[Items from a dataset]
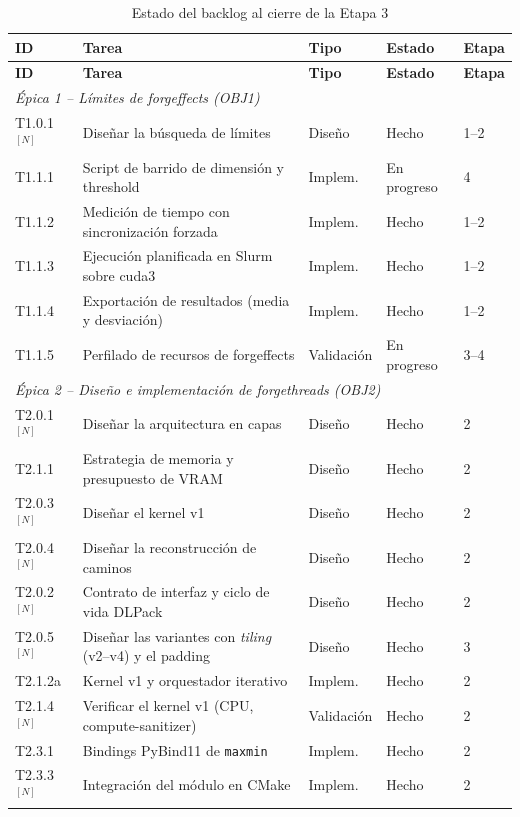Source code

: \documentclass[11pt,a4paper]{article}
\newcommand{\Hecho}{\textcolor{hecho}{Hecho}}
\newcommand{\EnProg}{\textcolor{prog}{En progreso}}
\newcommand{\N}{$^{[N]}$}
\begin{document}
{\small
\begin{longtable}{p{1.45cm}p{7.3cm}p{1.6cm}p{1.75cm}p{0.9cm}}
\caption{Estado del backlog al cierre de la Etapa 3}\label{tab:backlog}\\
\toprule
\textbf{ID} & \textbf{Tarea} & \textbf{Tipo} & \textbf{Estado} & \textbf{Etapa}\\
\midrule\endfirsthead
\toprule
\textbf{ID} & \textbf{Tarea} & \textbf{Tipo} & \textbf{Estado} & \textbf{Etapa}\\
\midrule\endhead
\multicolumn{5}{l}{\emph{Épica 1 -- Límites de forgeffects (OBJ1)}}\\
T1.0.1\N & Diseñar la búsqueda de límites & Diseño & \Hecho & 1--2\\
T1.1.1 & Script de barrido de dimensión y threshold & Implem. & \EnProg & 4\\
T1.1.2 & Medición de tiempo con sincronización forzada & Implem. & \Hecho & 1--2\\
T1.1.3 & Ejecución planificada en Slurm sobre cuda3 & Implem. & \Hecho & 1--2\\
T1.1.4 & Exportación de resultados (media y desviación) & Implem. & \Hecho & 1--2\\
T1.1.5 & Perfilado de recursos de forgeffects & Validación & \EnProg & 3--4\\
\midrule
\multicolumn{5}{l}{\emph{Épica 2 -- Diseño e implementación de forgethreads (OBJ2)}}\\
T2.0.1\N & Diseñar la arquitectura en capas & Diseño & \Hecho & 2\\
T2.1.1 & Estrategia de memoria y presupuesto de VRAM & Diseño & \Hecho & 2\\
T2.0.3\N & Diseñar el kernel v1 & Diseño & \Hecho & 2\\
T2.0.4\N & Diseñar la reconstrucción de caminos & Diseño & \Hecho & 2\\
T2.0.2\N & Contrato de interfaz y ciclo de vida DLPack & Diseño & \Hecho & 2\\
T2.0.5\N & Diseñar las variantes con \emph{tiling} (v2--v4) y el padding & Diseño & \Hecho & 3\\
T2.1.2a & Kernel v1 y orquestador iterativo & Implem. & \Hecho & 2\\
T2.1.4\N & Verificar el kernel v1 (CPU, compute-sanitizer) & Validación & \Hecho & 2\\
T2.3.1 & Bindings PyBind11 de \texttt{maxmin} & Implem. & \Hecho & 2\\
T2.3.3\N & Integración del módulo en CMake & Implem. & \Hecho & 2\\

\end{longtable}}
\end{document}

▶ **Problem details**
Your copy should match every record exactly and contain no pictures.

▶ **Result for this exercise**
Source code

: \documentclass[11pt,a4paper]{article}
\newcommand{\Hecho}{\textcolor{hecho}{Hecho}}
\newcommand{\EnProg}{\textcolor{prog}{En progreso}}
\newcommand{\N}{$^{[N]}$}
\begin{document}
{\small
\begin{longtable}{p{1.45cm}p{7.3cm}p{1.6cm}p{1.75cm}p{0.9cm}}
\caption{Estado del backlog al cierre de la Etapa 3}\label{tab:backlog}\\
\toprule
\textbf{ID} & \textbf{Tarea} & \textbf{Tipo} & \textbf{Estado} & \textbf{Etapa}\\
\midrule\endfirsthead
\toprule
\textbf{ID} & \textbf{Tarea} & \textbf{Tipo} & \textbf{Estado} & \textbf{Etapa}\\
\midrule\endhead
\multicolumn{5}{l}{\emph{Épica 1 -- Límites de forgeffects (OBJ1)}}\\
T1.0.1\N & Diseñar la búsqueda de límites & Diseño & \Hecho & 1--2\\
T1.1.1 & Script de barrido de dimensión y threshold & Implem. & \EnProg & 4\\
T1.1.2 & Medición de tiempo con sincronización forzada & Implem. & \Hecho & 1--2\\
T1.1.3 & Ejecución planificada en Slurm sobre cuda3 & Implem. & \Hecho & 1--2\\
T1.1.4 & Exportación de resultados (media y desviación) & Implem. & \Hecho & 1--2\\
T1.1.5 & Perfilado de recursos de forgeffects & Validación & \EnProg & 3--4\\
\midrule
\multicolumn{5}{l}{\emph{Épica 2 -- Diseño e implementación de forgethreads (OBJ2)}}\\
T2.0.1\N & Diseñar la arquitectura en capas & Diseño & \Hecho & 2\\
T2.1.1 & Estrategia de memoria y presupuesto de VRAM & Diseño & \Hecho & 2\\
T2.0.3\N & Diseñar el kernel v1 & Diseño & \Hecho & 2\\
T2.0.4\N & Diseñar la reconstrucción de caminos & Diseño & \Hecho & 2\\
T2.0.2\N & Contrato de interfaz y ciclo de vida DLPack & Diseño & \Hecho & 2\\
T2.0.5\N & Diseñar las variantes con \emph{tiling} (v2--v4) y el padding & Diseño & \Hecho & 3\\
T2.1.2a & Kernel v1 y orquestador iterativo & Implem. & \Hecho & 2\\
T2.1.4\N & Verificar el kernel v1 (CPU, compute-sanitizer) & Validación & \Hecho & 2\\
T2.3.1 & Bindings PyBind11 de \texttt{maxmin} & Implem. & \Hecho & 2\\
T2.3.3\N & Integración del módulo en CMake & Implem. & \Hecho & 2\\

\end{longtable}}
\end{document}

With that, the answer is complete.